Our plan to solve this problem and to also advance towards more microscopic representation is to include a higher resolution network for the region around Zurich. This network will have considerably more links, possibly leading to a higher network capacity because of the addition of secondary capacity. That network should be a lot more reliable in terms of realism and thus eliminate one of the sources of errors. In addition, adding other choices into the model (mode, destination, activity pattern) should also dampen the adverse effects of demand-capacity mismatch.
Finally, it is necessary to point out the necessity of regression testing and ``trusted components''. The bug in the TRANSIMS feedback setup was found after rather a lot of manual work, and it was only found because of the specific testing set-up. In many ``normal'' scenarios, such as our 6-9 scenario, there is a good chance that the problem would have gone unnoticed for a much longer time. The major concern is however that a problem may get fixed, but then, with further changes, some new problem may appear.

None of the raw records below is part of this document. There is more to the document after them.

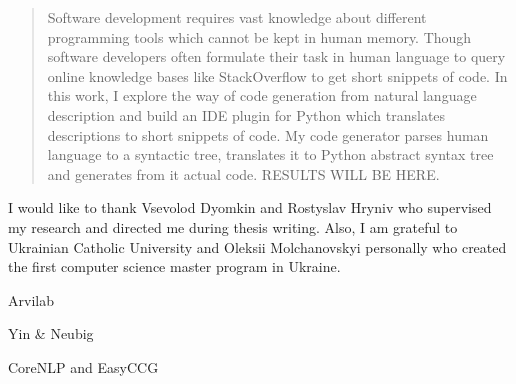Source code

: \documentclass[
12pt, %
oneside, %
english, %
onehalfspacing, %
nolistspacing, %
liststotoc, %
parskip, %
headsepline, %
]{MastersDoctoralThesis} %
\begin{document}
\cleardoublepage




\begin{abstract}
\addchaptertocentry{\abstractname} %
Software development requires vast knowledge about different programming tools which cannot be kept in human memory. Though software developers often formulate their task in human language to query online knowledge bases like StackOverflow to get short snippets of code. In this work, I explore the way of code generation from natural language description and build an IDE plugin for Python which translates descriptions to short snippets of code. My code generator parses human language to a syntactic tree, translates it to Python abstract syntax tree and generates from it actual code. RESULTS WILL BE HERE.
\end{abstract}


\begin{acknowledgements}
\addchaptertocentry{\acknowledgementname} %
I would like to thank Vsevolod Dyomkin and Rostyslav Hryniv who supervised my research and directed me during thesis writing. Also, I am grateful to Ukrainian Catholic University and Oleksii  Molchanovskyi personally who created the first computer science master program in Ukraine. 

Arvilab

Yin & Neubig

CoreNLP and EasyCCG
\end{acknowledgements}


\tableofcontents %
\end{document}
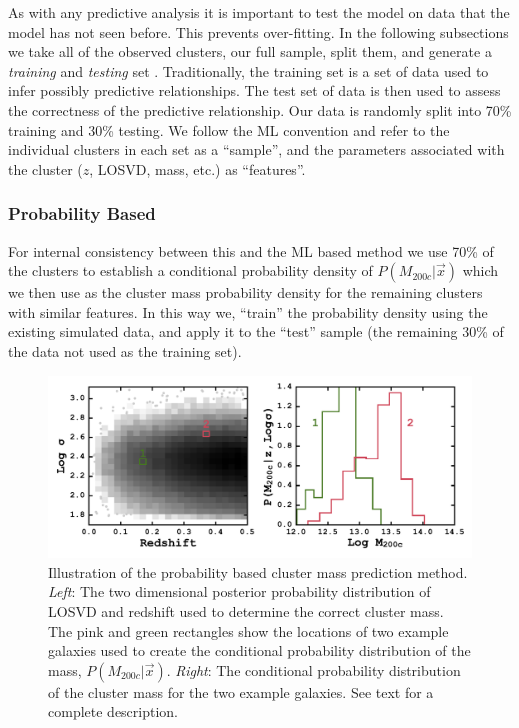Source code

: As with any predictive analysis it is important to test the model on data that the model has not seen before. This prevents over-fitting. In the following subsections we take all of the observed clusters, our full sample, split them, and generate a \emph{training} and \emph{testing} set . Traditionally, the training set is a set of data used to infer possibly predictive relationships. The test set of data is then used to assess the correctness of the predictive relationship. Our data is randomly split into 70\% training and 30\% testing. We follow the ML convention and refer to the individual clusters in each set as a ``sample'', and the parameters associated with the cluster ($z$, LOSVD, mass, etc.) as ``features''.

\subsubsection{Probability Based}\label{sec:probability method}
For internal consistency between this and the ML based method we use 70\% of the clusters to establish a conditional probability density of $P(M_{200c} | \vec{x})$ which we then use as the cluster mass probability density for the remaining clusters with similar features. In this way we, ``train'' the probability density using the existing simulated data, and apply it to the ``test'' sample (the remaining 30\% of the data not used as the training set).

\begin{figure}
	\begin{centering}
		\includegraphics[width=\textwidth]{figures1/prob_example.pdf} 
	\end{centering}
	\caption[Illustration of the probability based cluster mass prediction method.]{Illustration of the probability based cluster mass prediction method. \emph{Left}: The two dimensional posterior probability distribution of LOSVD and redshift used to determine the correct cluster mass. The pink and green rectangles show the locations of two example galaxies used to create the conditional probability distribution of the mass, $P(M_{200c}|\vec{x})$. \emph{Right}: The conditional probability distribution of the cluster mass for the two example galaxies. See text for a complete description.}
	\label{fig: probability corner} 
\end{figure}

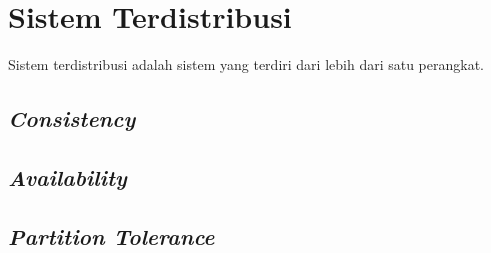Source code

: \section{Sistem Terdistribusi}
\label{sec:sistem-terdistribusi}

Sistem terdistribusi adalah sistem yang terdiri dari lebih dari satu perangkat. 

\subsection{\textit{Consistency}}
\subsection{\textit{Availability}}
\subsection{\textit{Partition Tolerance}}

% 
% 
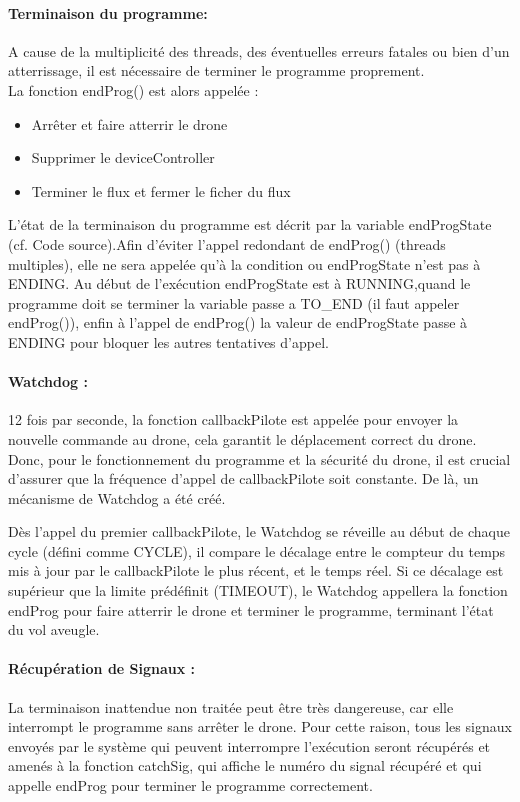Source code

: \documentclass[12pt]{article}
\begin{document}
\paragraph*{Terminaison du programme:}
A cause de la multiplicité des threads, des éventuelles erreurs fatales ou bien d'un atterrissage, il est nécessaire de terminer le programme proprement.\\
La fonction endProg() est alors appelée : 
\begin{itemize}
    \item Arrêter et faire atterrir le drone
    \item Supprimer le deviceController
    \item Terminer le flux et fermer le ficher du flux
\end{itemize}
L'état de la terminaison du programme est décrit par la variable endProgState (cf. Code source\cite{git}).Afin d'éviter l'appel redondant de endProg() (threads multiples), elle ne sera appelée qu'à la condition ou endProgState n'est pas à ENDING. Au début de l'exécution endProgState est à RUNNING,quand le programme doit se terminer la variable passe a TO\_END (il faut appeler endProg()), enfin à l'appel de endProg() la valeur de endProgState passe à ENDING pour bloquer les autres tentatives d'appel.

\paragraph*{Watchdog :}
12 fois par seconde, la fonction callbackPilote est appelée pour envoyer la nouvelle commande au drone, cela garantit le déplacement correct du drone. Donc, pour le fonctionnement du programme et la sécurité du drone, il est crucial d'assurer que la fréquence d'appel de callbackPilote soit constante. De là, un mécanisme de Watchdog a été créé.

Dès l'appel du premier callbackPilote, le Watchdog se réveille au début de chaque cycle (défini comme CYCLE), il compare le décalage entre le compteur du temps mis à jour par le callbackPilote le plus récent, et le temps réel. Si ce décalage est supérieur que la limite prédéfinit (TIMEOUT), le Watchdog appellera la fonction endProg pour faire atterrir le drone et terminer le programme, terminant l'état du vol aveugle.

\paragraph*{Récupération de Signaux :}
La terminaison inattendue non traitée peut être très dangereuse, car elle interrompt le programme sans arrêter le drone. Pour cette raison, tous les signaux envoyés par le système qui peuvent interrompre l'exécution seront récupérés et amenés à la fonction catchSig, qui affiche le numéro du signal récupéré et qui appelle endProg pour terminer le programme correctement.
\end{document}
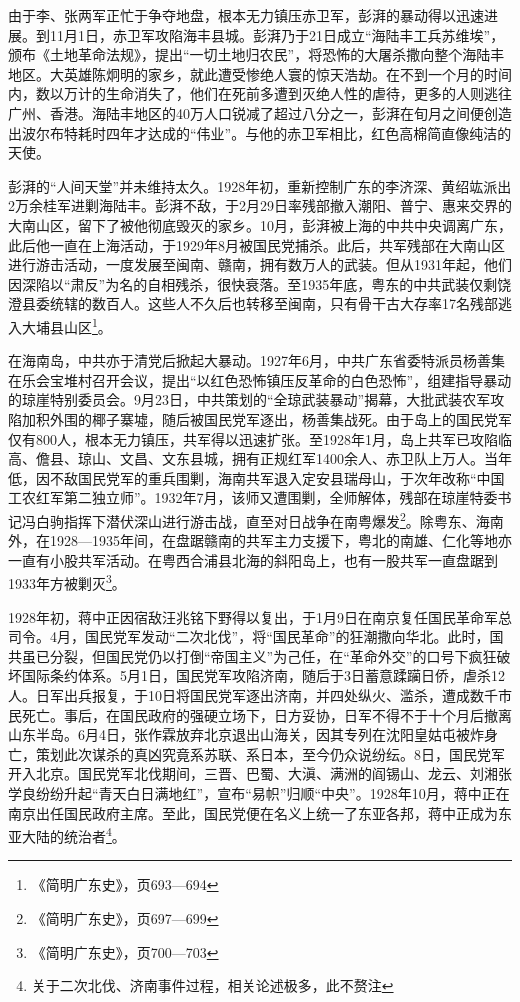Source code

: 由于李、张两军正忙于争夺地盘，根本无力镇压赤卫军，彭湃的暴动得以迅速进展。到11月1日，赤卫军攻陷海丰县城。彭湃乃于21日成立“海陆丰工兵苏维埃”，颁布《土地革命法规》，提出“一切土地归农民”，将恐怖的大屠杀撒向整个海陆丰地区。大英雄陈炯明的家乡，就此遭受惨绝人寰的惊天浩劫。在不到一个月的时间内，数以万计的生命消失了，他们在死前多遭到灭绝人性的虐待，更多的人则逃往广州、香港。海陆丰地区的40万人口锐减了超过八分之一，彭湃在旬月之间便创造出波尔布特耗时四年才达成的“伟业”。与他的赤卫军相比，红色高棉简直像纯洁的天使。

彭湃的“人间天堂”并未维持太久。1928年初，重新控制广东的李济深、黄绍竑派出2万余桂军进剿海陆丰。彭湃不敌，于2月29日率残部撤入潮阳、普宁、惠来交界的大南山区，留下了被他彻底毁灭的家乡。10月，彭湃被上海的中共中央调离广东，此后他一直在上海活动，于1929年8月被国民党捕杀。此后，共军残部在大南山区进行游击活动，一度发展至闽南、赣南，拥有数万人的武装。但从1931年起，他们因深陷以“肃反”为名的自相残杀，很快衰落。至1935年底，粤东的中共武装仅剩饶澄县委统辖的数百人。这些人不久后也转移至闽南，只有骨干古大存率17名残部逃入大埔县山区\footnote{《简明广东史》，页693—694}。

在海南岛，中共亦于清党后掀起大暴动。1927年6月，中共广东省委特派员杨善集在乐会宝堆村召开会议，提出“以红色恐怖镇压反革命的白色恐怖”，组建指导暴动的琼崖特别委员会。9月23日，中共策划的“全琼武装暴动”揭幕，大批武装农军攻陷加积外围的椰子寨墟，随后被国民党军逐出，杨善集战死。由于岛上的国民党军仅有800人，根本无力镇压，共军得以迅速扩张。至1928年1月，岛上共军已攻陷临高、儋县、琼山、文昌、文东县城，拥有正规红军1400余人、赤卫队上万人。当年低，因不敌国民党军的重兵围剿，海南共军退入定安县瑞母山，于次年改称“中国工农红军第二独立师”。1932年7月，该师又遭围剿，全师解体，残部在琼崖特委书记冯白驹指挥下潜伏深山进行游击战，直至对日战争在南粤爆发\footnote{《简明广东史》，页697—699}。除粤东、海南外，在1928—1935年间，在盘踞赣南的共军主力支援下，粤北的南雄、仁化等地亦一直有小股共军活动。在粤西合浦县北海的斜阳岛上，也有一股共军一直盘踞到1933年方被剿灭\footnote{《简明广东史》，页700—703}。

1928年初，蒋中正因宿敌汪兆铭下野得以复出，于1月9日在南京复任国民革命军总司令。4月，国民党军发动“二次北伐”，将“国民革命”的狂潮撒向华北。此时，国共虽已分裂，但国民党仍以打倒“帝国主义”为己任，在“革命外交”的口号下疯狂破坏国际条约体系。5月1日，国民党军攻陷济南，随后于3日蓄意蹂躏日侨，虐杀12人。日军出兵报复，于10日将国民党军逐出济南，并四处纵火、滥杀，遭成数千市民死亡。事后，在国民政府的强硬立场下，日方妥协，日军不得不于十个月后撤离山东半岛。6月4日，张作霖放弃北京退出山海关，因其专列在沈阳皇姑屯被炸身亡，策划此次谋杀的真凶究竟系苏联、系日本，至今仍众说纷纭。8日，国民党军开入北京。国民党军北伐期间，三晋、巴蜀、大滇、满洲的阎锡山、龙云、刘湘张学良纷纷升起“青天白日满地红”，宣布“易帜”归顺“中央”。1928年10月，蒋中正在南京出任国民政府主席。至此，国民党便在名义上统一了东亚各邦，蒋中正成为东亚大陆的统治者\footnote{关于二次北伐、济南事件过程，相关论述极多，此不赘注}。

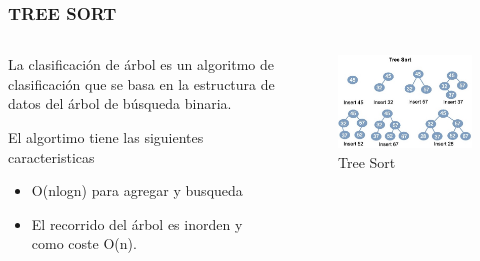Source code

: \documentclass[
	11pt, %
]{beamer}
\begin{document}
\begin{frame}
	\frametitle{TREE SORT}
    \begin{columns}[t] %
		\begin{column}{0.45\textwidth} %
			 La clasificación de árbol es un algoritmo de clasificación que se basa en la estructura de datos del árbol de búsqueda binaria.
            
            El algortimo tiene las siguientes caracteristicas
            \begin{itemize}
              \item O(nlogn) para agregar y busqueda
              \item El recorrido del árbol es inorden y como coste O(n). 
            \end{itemize}
		\end{column}		
		\begin{column}{0.5\textwidth} %
			\begin{figure}
		      \includegraphics[width=0.8\linewidth]{treesorttwo_1.png}
		      \caption{Tree Sort}
	   \end{figure}
		
		\end{column}
	\end{columns}
\end{frame}
\end{document}
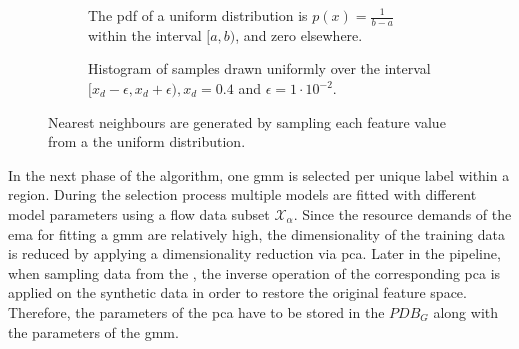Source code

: \documentclass[../../main.tex]{subfiles}
\begin{document}
 \begin{figure}[t!]%
    \centering%
    \begin{subfigure}[b!]{0.49\textwidth}%
        \centering\captionsetup{width=.8\linewidth}%
        \caption{The pdf of a uniform distribution is $p(x) = \frac{1}{b-a}$ within the interval $[a, b)$, and zero elsewhere.}%
        \label{subfig:uniform_dist}%
    \end{subfigure}%
    \hfill%
    \begin{subfigure}[b!]{0.49\textwidth}%
        \centering\captionsetup{width=.8\linewidth}%
        \caption{Histogram of  samples drawn uniformly over the interval $[x_d-\epsilon, x_d+\epsilon), x_d=0.4$ and $\epsilon=1 \cdot 10^{-2}$.}%
        \label{subfig:hist_nn}%
    \end{subfigure}%
    \caption[Nearest neighbour feature generation]{Nearest neighbours are generated by sampling each feature value from a the uniform distribution.}%
    \label{fig:uniform_dist_nn}%
\end{figure}%

 In the next phase of the algorithm, one \acrshort{gmm} is selected per unique label within a region. During the selection process multiple models are fitted with different model parameters using a flow data subset $\mathcal{X}_\alpha$. Since the resource demands of the \gls{ema} for fitting a \acrshort{gmm} are relatively high, the dimensionality of the training data is reduced by applying a dimensionality reduction via \gls{pca}. Later in the pipeline, when sampling data from the , the inverse operation of the corresponding \gls{pca} is applied on the synthetic data in order to restore the original feature space. Therefore, the parameters of the \gls{pca} have to be stored in the $PDB_G$ along with the parameters of the \gls{gmm}.
 
\end{document}
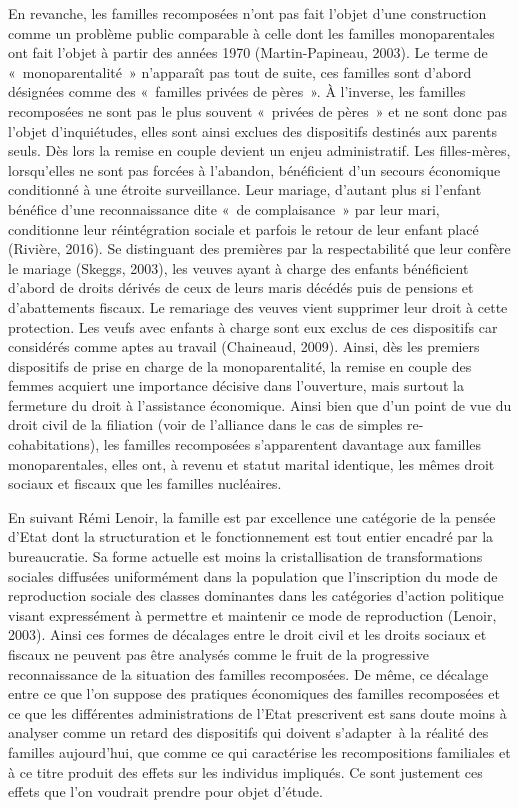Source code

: \documentclass[
  12pt,
]{book}
\begin{document}
En revanche, les familles recomposées n'ont pas fait l'objet d'une
construction comme un problème public comparable à celle dont les
familles monoparentales ont fait l'objet à partir des années 1970
(Martin-Papineau, 2003). Le terme de «~monoparentalité~» n'apparaît pas
tout de suite, ces familles sont d'abord désignées comme des «~familles
privées de pères~». À l'inverse, les familles recomposées ne sont pas le
plus souvent «~privées de pères~» et ne sont donc pas l'objet
d'inquiétudes, elles sont ainsi exclues des dispositifs destinés aux
parents seuls. Dès lors la remise en couple devient un enjeu
administratif. Les filles-mères, lorsqu'elles ne sont pas forcées à
l'abandon, bénéficient d'un secours économique conditionné à une étroite
surveillance. Leur mariage, d'autant plus si l'enfant bénéfice d'une
reconnaissance dite «~de complaisance~» par leur mari, conditionne leur
réintégration sociale et parfois le retour de leur enfant placé
(Rivière, 2016). Se distinguant des premières par la respectabilité que
leur confère le mariage (Skeggs, 2003), les veuves ayant à charge des
enfants bénéficient d'abord de droits dérivés de ceux de leurs maris
décédés puis de pensions et d'abattements fiscaux. Le remariage des
veuves vient supprimer leur droit à cette protection. Les veufs avec
enfants à charge sont eux exclus de ces dispositifs car considérés comme
aptes au travail (Chaineaud, 2009). Ainsi, dès les premiers dispositifs
de prise en charge de la monoparentalité, la remise en couple des femmes
acquiert une importance décisive dans l'ouverture, mais surtout la
fermeture du droit à l'assistance économique. Ainsi bien que d'un point
de vue du droit civil de la filiation (voir de l'alliance dans le cas de
simples re-cohabitations), les familles recomposées s'apparentent
davantage aux familles monoparentales, elles ont, à revenu et statut
marital identique, les mêmes droit sociaux et fiscaux que les familles
nucléaires.

En suivant Rémi Lenoir, la famille est par excellence une catégorie de
la pensée d'Etat dont la structuration et le fonctionnement est tout
entier encadré par la bureaucratie. Sa forme actuelle est moins la
cristallisation de transformations sociales diffusées uniformément dans
la population que l'inscription du mode de reproduction sociale des
classes dominantes dans les catégories d'action politique visant
expressément à permettre et maintenir ce mode de reproduction (Lenoir,
2003). Ainsi ces formes de décalages entre le droit civil et les droits
sociaux et fiscaux ne peuvent pas être analysés comme le fruit de la
progressive reconnaissance de la situation des familles recomposées. De
même, ce décalage entre ce que l'on suppose des pratiques économiques
des familles recomposées et ce que les différentes administrations de
l'Etat prescrivent est sans doute moins à analyser comme un retard des
dispositifs qui doivent s'adapter~à la réalité des familles aujourd'hui,
que comme ce qui caractérise les recompositions familiales et à ce titre
produit des effets sur les individus impliqués. Ce sont justement ces
effets que l'on voudrait prendre pour objet d'étude.
\end{document}
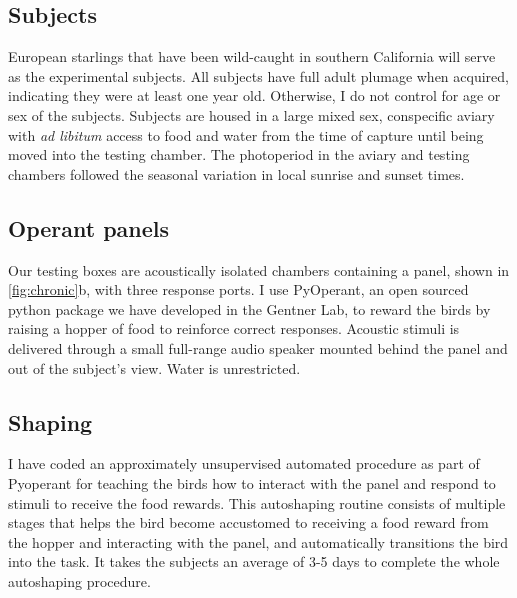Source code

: \subsection{Subjects}
European starlings that have been wild-caught in southern California will serve as the experimental subjects. All subjects have full adult plumage when acquired, indicating they were at least one year old. Otherwise, I do not control for age or sex of the subjects. Subjects are housed in a large mixed sex, conspecific aviary with \textit{ad libitum} access to food and water from the time of capture until being moved into the testing chamber. The photoperiod in the aviary and testing chambers followed the seasonal variation in local sunrise and sunset times.

\subsection{Operant panels}
Our testing boxes are acoustically isolated chambers containing a panel, shown in \ref{fig:chronic}b, with three response ports. I use PyOperant, an open sourced python package we have developed in the Gentner Lab, to reward the birds by raising a hopper of food to reinforce correct responses. Acoustic stimuli is delivered through a small full-range audio speaker mounted behind the panel and out of the subject's view. Water is unrestricted.

\subsection{Shaping}
I have coded an approximately unsupervised automated procedure as part of Pyoperant for teaching the birds how to interact with the panel and respond to stimuli to receive the food rewards. This autoshaping routine\cite{brown1968auto} consists of multiple stages that helps the bird become accustomed to receiving a food reward from the hopper and interacting with the panel, and automatically transitions the bird into the task. It takes the subjects an average of 3-5 days to complete the whole autoshaping procedure.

It is therefore desirable, albeit awkward, to consider systematic regression testing in the community of large scale microscopic simulation. Regression testing means systematic test suites which are run every time the software is changed, and which ensure that previously working functionality is not degraded by later changes in the code. Trusted components means that possibly certain pieces of a software, maybe after a formal proof of their correctness, should be completely removed from further changes - all improvements then need to be done via transparent object-oriented interfaces. It is unclear if one can reconcile such an approach with the desire for flexibility in a research environment.